Proving $B_n/[B_n,B_n]$ is infinite (cyclic) group.

Question

Let $B_n$ be the braid group. I have shown that all generators of $B_n$ are conjugate, thereby proving that the surjective map $f:B_n \rightarrow B_n/[B_n,B_n]$ takes all generators of $B_n$ to a single generator, say $xH$ where $H$ is the commutator subgroup $[B_n,B_n]$ and $x$ is in $B_n$, which shows that $B_n/H$ is cyclic. Now, how do I prove that it is infinite? I think we'll have to use surjectivity of $f$ now, but how?

Answer 1

Remember the function $\ell$ from last time? It is defined by taking the number of positive exponents and subtracting the number of negative exponents. To show that the abelianization is infinite, it suffices to prove that $\sigma_1^n$ is not a product of commutators whenever $n > 1$. Note that every product of commutators $\beta \in [B_n, B_n]$ satisfies $\ell(\beta) = 0$. But $\ell(\sigma_1^n) = n$, which is non-zero. So $\sigma_1^n$ is not a product of commutators, whence the quotient has infinitely many elements.

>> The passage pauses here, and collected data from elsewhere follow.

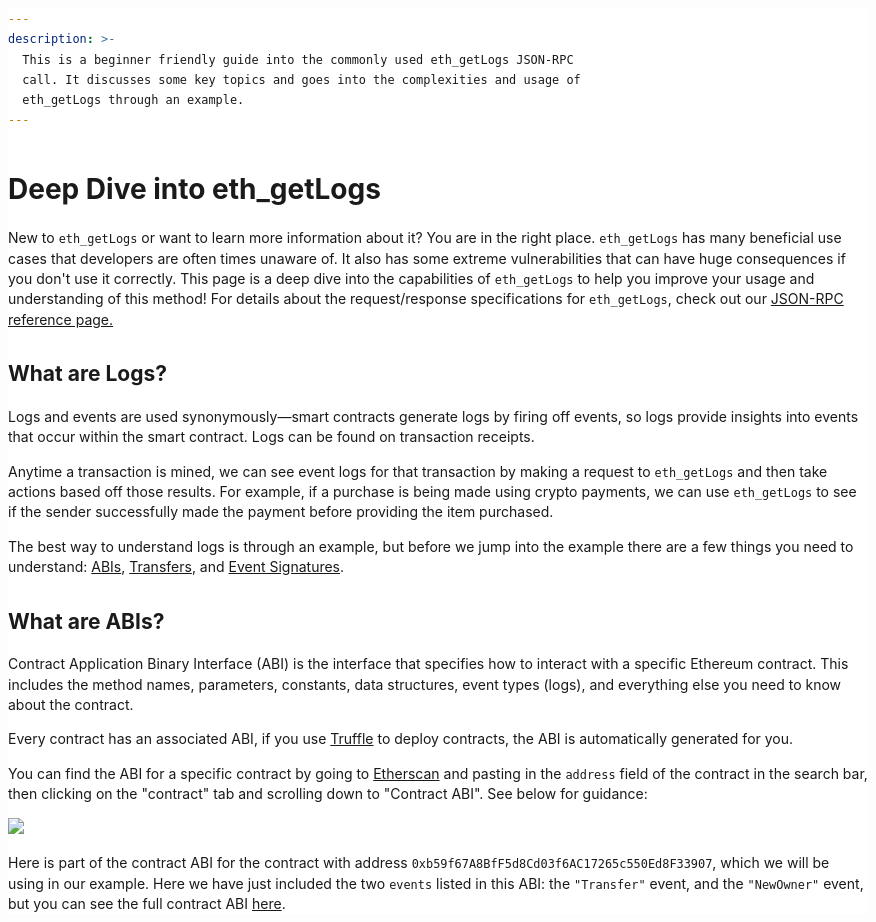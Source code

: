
 ```yaml
---
description: >-
  This is a beginner friendly guide into the commonly used eth_getLogs JSON-RPC
  call. It discusses some key topics and goes into the complexities and usage of
  eth_getLogs through an example.
---
```


# Deep Dive into eth\_getLogs

New to `eth_getLogs` or want to learn more information about it? You are in the right place. `eth_getLogs` has many beneficial use cases that developers are often times unaware of. It also has some extreme vulnerabilities that can have huge consequences if you don't use it correctly. This page is a deep dive into the capabilities of `eth_getLogs` to help you improve your usage and understanding of this method! For details about the request/response specifications for `eth_getLogs`, check out our [JSON-RPC reference page.](../apis/ethereum/eth-getlogs.md)

## What are Logs? <a href="#what-are-logs" id="what-are-logs"></a>

Logs and events are used synonymously—smart contracts generate logs by firing off events, so logs provide insights into events that occur within the smart contract. Logs can be found on transaction receipts.

Anytime a transaction is mined, we can see event logs for that transaction by making a request to `eth_getLogs` and then take actions based off those results. For example, if a purchase is being made using crypto payments, we can use `eth_getLogs` to see if the sender successfully made the payment before providing the item purchased.

The best way to understand logs is through an example, but before we jump into the example there are a few things you need to understand: [ABIs](eth\_getlogs.md#what-are-ab-is), [Transfers](eth\_getlogs.md#what-are-transfers), and [Event Signatures](eth\_getlogs.md#what-are-transfers).

## What are ABIs? <a href="#what-are-ab-is" id="what-are-ab-is"></a>

Contract Application Binary Interface (ABI) is the interface that specifies how to interact with a specific Ethereum contract. This includes the method names, parameters, constants, data structures, event types (logs), and everything else you need to know about the contract.

Every contract has an associated ABI, if you use [Truffle](https://www.trufflesuite.com) to deploy contracts, the ABI is automatically generated for you.

You can find the ABI for a specific contract by going to [Etherscan](https://etherscan.io) and pasting in the `address` field of the contract in the search bar, then clicking on the "contract" tab and scrolling down to "Contract ABI". See below for guidance:

![](<../.gitbook/assets/etherscan contract abi.gif>)

Here is part of the contract ABI for the contract with address `0xb59f67A8BfF5d8Cd03f6AC17265c550Ed8F33907`, which we will be using in our example. Here we have just included the two `events` listed in this ABI: the `"Transfer"` event, and the `"NewOwner"` event, but you can see the full contract ABI [here](https://etherscan.io/address/0xb59f67a8bff5d8cd03f6ac17265c550ed8f33907#code).
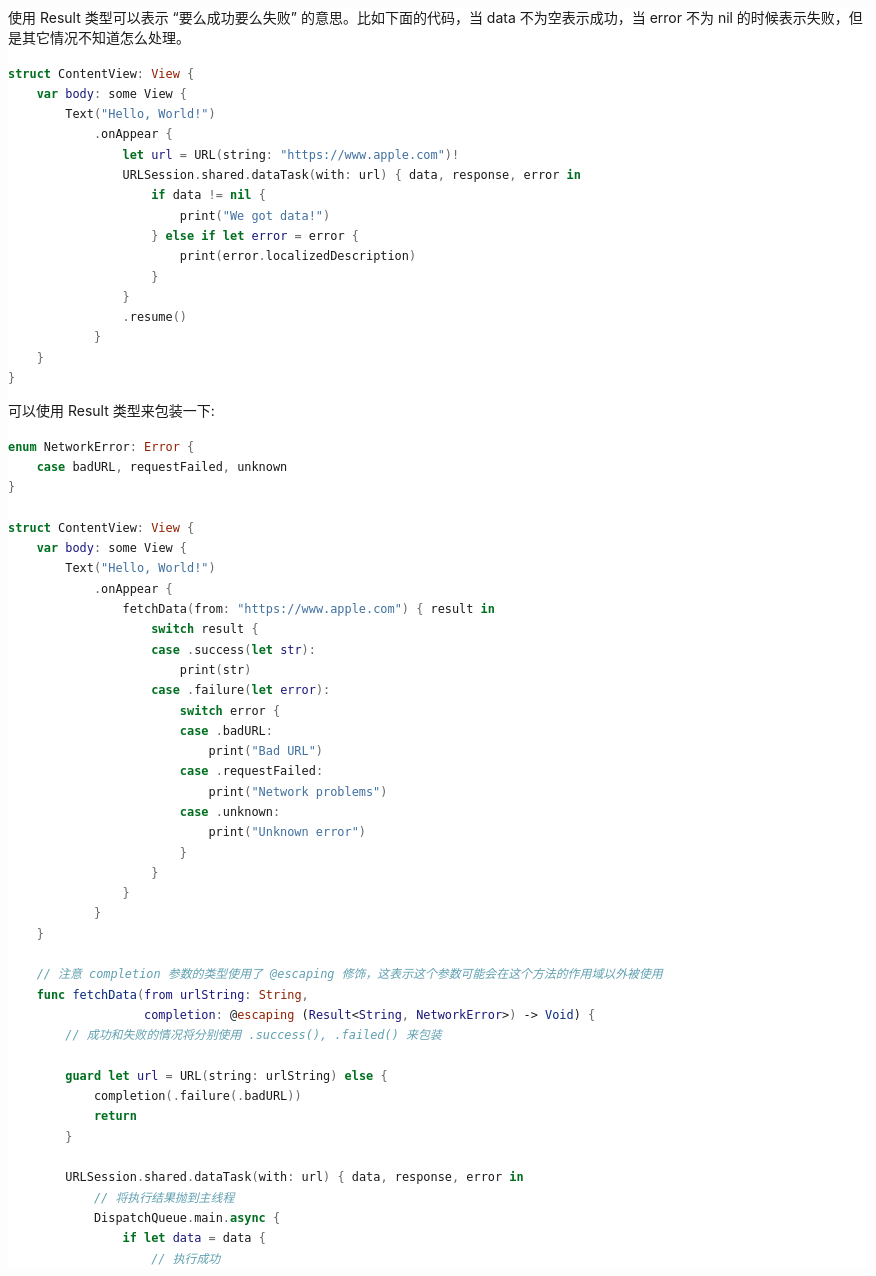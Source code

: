 使用 Result 类型可以表示 “要么成功要么失败” 的意思。比如下面的代码，当 data 不为空表示成功，当 error 不为 nil 的时候表示失败，但是其它情况不知道怎么处理。

```swift
struct ContentView: View {
    var body: some View {
        Text("Hello, World!")
            .onAppear {
                let url = URL(string: "https://www.apple.com")!
                URLSession.shared.dataTask(with: url) { data, response, error in
                    if data != nil {
                        print("We got data!")
                    } else if let error = error {
                        print(error.localizedDescription)
                    }
                }
                .resume()
            }
    }
}
```

可以使用 Result 类型来包装一下:

```swift
enum NetworkError: Error {
    case badURL, requestFailed, unknown
}

struct ContentView: View {
    var body: some View {
        Text("Hello, World!")
            .onAppear {
                fetchData(from: "https://www.apple.com") { result in
                    switch result {
                    case .success(let str):
                        print(str)
                    case .failure(let error):
                        switch error {
                        case .badURL:
                            print("Bad URL")
                        case .requestFailed:
                            print("Network problems")
                        case .unknown:
                            print("Unknown error")
                        }
                    }
                }
            }
    }
    
    // 注意 completion 参数的类型使用了 @escaping 修饰，这表示这个参数可能会在这个方法的作用域以外被使用
    func fetchData(from urlString: String,
                   completion: @escaping (Result<String, NetworkError>) -> Void) {
        // 成功和失败的情况将分别使用 .success(), .failed() 来包装

        guard let url = URL(string: urlString) else {
            completion(.failure(.badURL))
            return
        }
        
        URLSession.shared.dataTask(with: url) { data, response, error in
            // 将执行结果抛到主线程
            DispatchQueue.main.async {
                if let data = data {
                    // 执行成功
```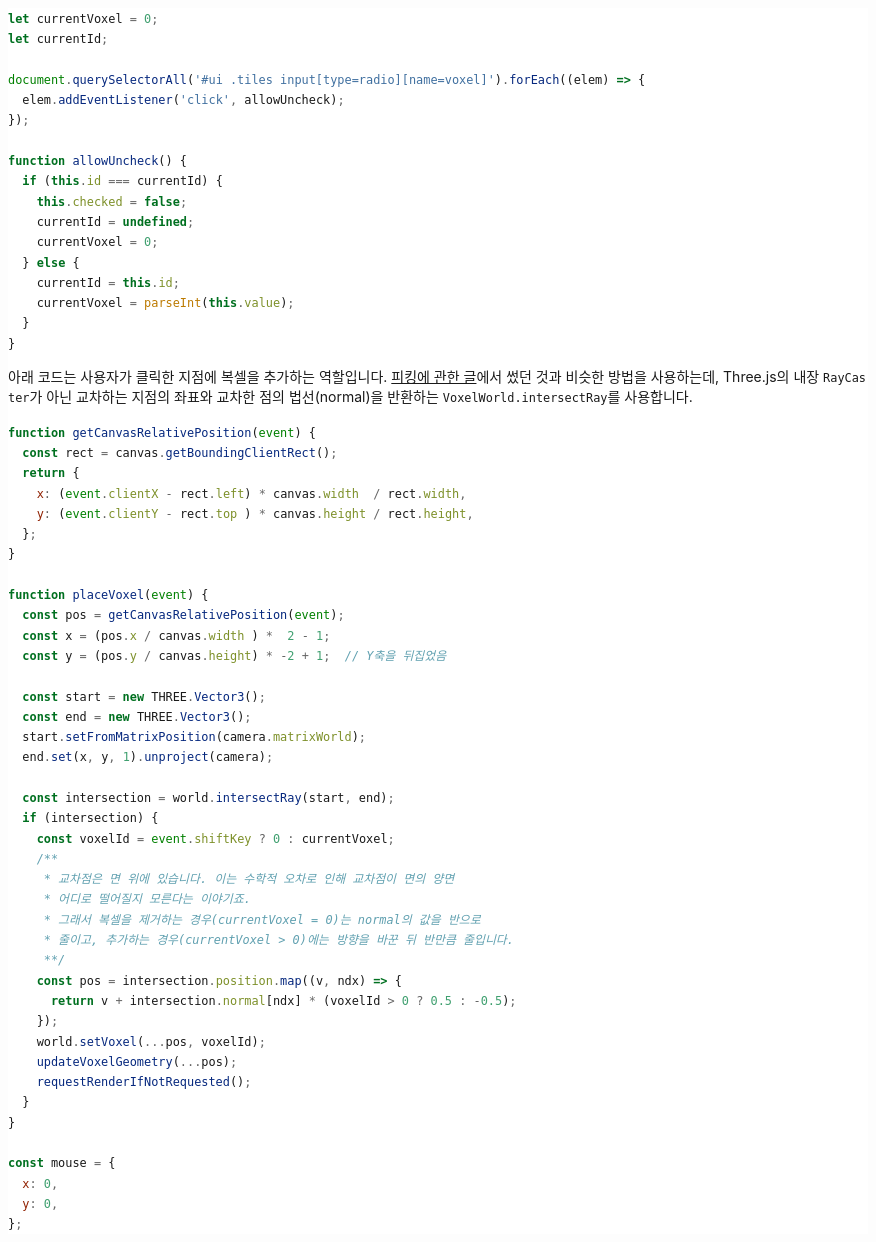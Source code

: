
 ```js
let currentVoxel = 0;
let currentId;

document.querySelectorAll('#ui .tiles input[type=radio][name=voxel]').forEach((elem) => {
  elem.addEventListener('click', allowUncheck);
});

function allowUncheck() {
  if (this.id === currentId) {
    this.checked = false;
    currentId = undefined;
    currentVoxel = 0;
  } else {
    currentId = this.id;
    currentVoxel = parseInt(this.value);
  }
}
```

아래 코드는 사용자가 클릭한 지점에 복셀을 추가하는 역할입니다. [피킹에 관한 글](threejs-picking.html)에서 썼던 것과 비슷한 방법을 사용하는데, Three.js의 내장 `RayCaster`가 아닌 교차하는 지점의 좌표와 교차한 점의 법선(normal)을 반환하는 `VoxelWorld.intersectRay`를 사용합니다.

```js
function getCanvasRelativePosition(event) {
  const rect = canvas.getBoundingClientRect();
  return {
    x: (event.clientX - rect.left) * canvas.width  / rect.width,
    y: (event.clientY - rect.top ) * canvas.height / rect.height,
  };
}

function placeVoxel(event) {
  const pos = getCanvasRelativePosition(event);
  const x = (pos.x / canvas.width ) *  2 - 1;
  const y = (pos.y / canvas.height) * -2 + 1;  // Y축을 뒤집었음

  const start = new THREE.Vector3();
  const end = new THREE.Vector3();
  start.setFromMatrixPosition(camera.matrixWorld);
  end.set(x, y, 1).unproject(camera);

  const intersection = world.intersectRay(start, end);
  if (intersection) {
    const voxelId = event.shiftKey ? 0 : currentVoxel;
    /**
     * 교차점은 면 위에 있습니다. 이는 수학적 오차로 인해 교차점이 면의 양면
     * 어디로 떨어질지 모른다는 이야기죠.
     * 그래서 복셀을 제거하는 경우(currentVoxel = 0)는 normal의 값을 반으로
     * 줄이고, 추가하는 경우(currentVoxel > 0)에는 방향을 바꾼 뒤 반만큼 줄입니다.
     **/
    const pos = intersection.position.map((v, ndx) => {
      return v + intersection.normal[ndx] * (voxelId > 0 ? 0.5 : -0.5);
    });
    world.setVoxel(...pos, voxelId);
    updateVoxelGeometry(...pos);
    requestRenderIfNotRequested();
  }
}

const mouse = {
  x: 0,
  y: 0,
};

```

Edit: As noted in the comments it is important to check that $\ell$ is well-defined. This can be done by observing that applying the braid relations or commutativity relations does not change the value of $\ell$. From there it is also easy to see that the abelianization is infinite: Just check that $\ell$ is a homomorphism into an infinite abelian group.